Setting $n = \frac12$, we get

\begin{align} \sqrt{a+x} = (a+x)^{1/2} &= a^{1/2} + \frac12 a^{-1/2}x + \frac{\frac12(-\frac12)}{2!}a^{-3/2}x^2 + \ldots \\ &= a^{1/2} + \frac{x}{2 a^{1/2}} - \frac{x^2}{8 a^{3/2}} + \ldots . \end{align}

If you also set $a = A^2$ and $x =\mu^2 \varepsilon^2$, you get

\begin{align} \sqrt{A^2+\mu^2 \varepsilon^2} &= A + \frac{\mu^2 \varepsilon^2}{2 A} - \frac{\mu^4 \varepsilon^4}{8 A^3} + \ldots \\ &= A \left(1 + \frac{\mu^2 \varepsilon^2}{2 A^2} - \frac{\mu^4 \varepsilon^4}{8 A^4} + \ldots \right).\\ \end{align}

If $\mu^2 \varepsilon^2$ is small compared to $A^2$, the first two terms of the series are a good approximation for the entire series, so we ignore $\frac{\mu^4 \varepsilon^4}{8 A^4}$ and all the terms after it.
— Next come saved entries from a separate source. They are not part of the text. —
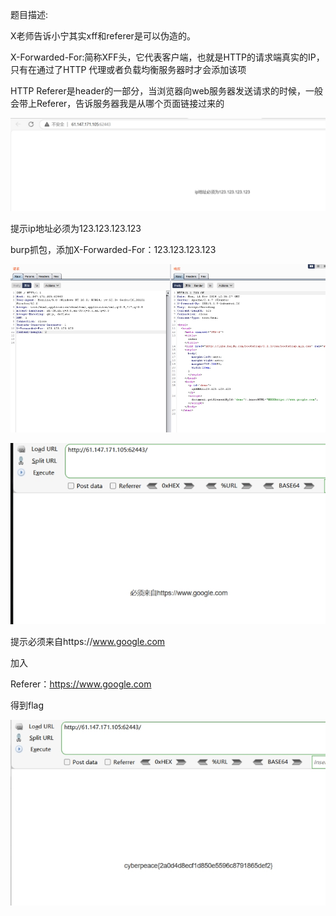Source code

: 题目描述:

X老师告诉小宁其实xff和referer是可以伪造的。

 

X-Forwarded-For:简称XFF头，它代表客户端，也就是HTTP的请求端真实的IP，只有在通过了HTTP 代理或者负载均衡服务器时才会添加该项

HTTP Referer是header的一部分，当浏览器向web服务器发送请求的时候，一般会带上Referer，告诉服务器我是从哪个页面链接过来的

 

 

 

![img](./assets/wps556.jpg) 

 

 

提示ip地址必须为123.123.123.123

burp抓包，添加X-Forwarded-For：123.123.123.123

![img](./assets/wps557.jpg) 

 

![img](./assets/wps558.jpg) 

提示必须来自https://www.google.com

加入

Referer：https://www.google.com

得到flag

![img](./assets/wps559.jpg) 

 

 
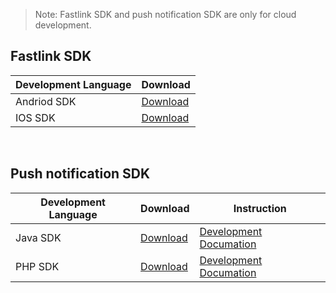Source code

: > Note: Fastlink SDK and push notification SDK are only for cloud development.



## Fastlink SDK

| Development Language | Download                                 |
| -------------------- | ---------------------------------------- |
| Andriod SDK          | [Download]((http://cdn.cnbj2.fds.api.mi-img.com/cdn/aiot/sdk/aiot_sdk_fastlink.zip)) |
| IOS SDK              | [Download]((http://cdn.cnbj2.fds.api.mi-img.com/cdn/aiot/sdk/aiot_sdk_fastlink.zip)) |

&nbsp;

## Push notification SDK

| Development Language | Download                                                     | Instruction                                                  |
| -------------------- | ------------------------------------------------------------ | ------------------------------------------------------------ |
| Java SDK             | [Download](http://cdn.cnbj2.fds.api.mi-img.com/cdn/aiot/sdk/aiot_sdk_message_java_v0.3.zip) | [Development Documation](http://docs.opencloud.aqara.com/en/sdk/java-sdk/) |
| PHP SDK              | [Download](http://cdn.cnbj2.fds.api.mi-img.com/cdn/aiot/sdk/aiot_sdk_message_php.zip) | [Development Documation](http://docs.opencloud.aqara.com/en/sdk/php-sdk/) |

&nbsp;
This is a useful series to know about in physics, because it works just as well for $(a+x)^{-1/2}$ as for $(a+x)^{1/2}$; also, I seem to recall at some point (although I do not recall exactly for what; something in special relativity, I think), the third term became significant as well, which you would not likely guess if you did not know about the series.